On the relevance of long-range dependence in network traffic

There is mounting experimental evidence that network traffic processes exhibit ubiquitous properties of self-similarity and long range dependence (LRD), i.e. of correlations over a wide range of time scales. However, there is still considerable debate about how to model such processes and about their impact on network and application performance. In this paper, we argue that much recent modeling work has failed to consider the impact of two important parameters, namely the finite range of time scales of interest in performance evaluation and prediction problems, and the first-order statistics such as the marginal distribution of the process.We introduce and evaluate a model in which these parameters can be easily controlled. Specifically, our model is a modulated fluid traffic model in which the correlation function of the fluid rate is asymptotically second-order self-similar with given Hurst parameter, then drops to zero at a cutoff time lag.

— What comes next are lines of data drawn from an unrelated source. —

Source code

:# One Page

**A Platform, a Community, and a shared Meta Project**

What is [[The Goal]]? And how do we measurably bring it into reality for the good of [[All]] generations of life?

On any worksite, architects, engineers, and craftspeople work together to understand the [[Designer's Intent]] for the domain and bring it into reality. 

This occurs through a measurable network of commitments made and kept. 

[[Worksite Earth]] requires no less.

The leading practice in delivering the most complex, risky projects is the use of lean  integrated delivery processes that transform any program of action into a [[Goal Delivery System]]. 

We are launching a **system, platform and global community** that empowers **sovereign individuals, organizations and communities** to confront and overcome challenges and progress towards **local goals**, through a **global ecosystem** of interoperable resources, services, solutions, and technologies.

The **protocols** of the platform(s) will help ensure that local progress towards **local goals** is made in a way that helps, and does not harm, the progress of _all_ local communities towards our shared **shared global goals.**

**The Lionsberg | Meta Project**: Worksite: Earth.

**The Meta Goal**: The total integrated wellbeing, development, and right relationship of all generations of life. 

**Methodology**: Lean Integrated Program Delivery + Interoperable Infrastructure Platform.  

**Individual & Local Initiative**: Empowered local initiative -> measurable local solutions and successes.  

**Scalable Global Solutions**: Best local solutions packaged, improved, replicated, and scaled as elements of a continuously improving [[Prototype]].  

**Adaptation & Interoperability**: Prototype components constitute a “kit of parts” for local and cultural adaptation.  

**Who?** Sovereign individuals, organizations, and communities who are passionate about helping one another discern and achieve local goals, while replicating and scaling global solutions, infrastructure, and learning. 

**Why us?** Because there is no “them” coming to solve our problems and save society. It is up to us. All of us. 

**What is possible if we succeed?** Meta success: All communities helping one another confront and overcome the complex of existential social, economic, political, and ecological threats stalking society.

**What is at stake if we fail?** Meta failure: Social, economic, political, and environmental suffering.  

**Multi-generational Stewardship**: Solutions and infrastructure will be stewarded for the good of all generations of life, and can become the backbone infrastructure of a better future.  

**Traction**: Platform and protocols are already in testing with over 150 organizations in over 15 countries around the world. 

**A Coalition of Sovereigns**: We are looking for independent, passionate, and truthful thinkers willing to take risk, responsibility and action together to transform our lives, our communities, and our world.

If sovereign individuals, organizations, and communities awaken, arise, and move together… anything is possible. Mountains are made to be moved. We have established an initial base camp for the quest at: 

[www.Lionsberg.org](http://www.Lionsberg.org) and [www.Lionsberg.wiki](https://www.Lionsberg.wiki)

We develop a very efficient numerical procedure to evaluate the performance of the single server queue fed with the above fluid input process. We use this procedure to examine the fluid loss rate for a wide range of marginal distributions, Hurst parameters, cutoff lags, and buffer sizes.Our main results are as follows. First, we find that the amount of correlation that needs to be taken into account for performance evaluation depends not only on the correlation structure of the source traffic, but also on time scales specific to the system under study. For example, the time scale associated to a queueing system is a function of the maximum buffer size. Thus for finite buffer queues, we find that the impact on loss of the correlation in the arrival process becomes nil beyond a time scale we refer to as the correlation horizon. Second, we find that loss depends in a crucial way on the marginal distribution of the fluid rate process. Third, our results suggest that reducing loss by buffering is hard. We advocate the use of source traffic control and statistical multiplexing instead.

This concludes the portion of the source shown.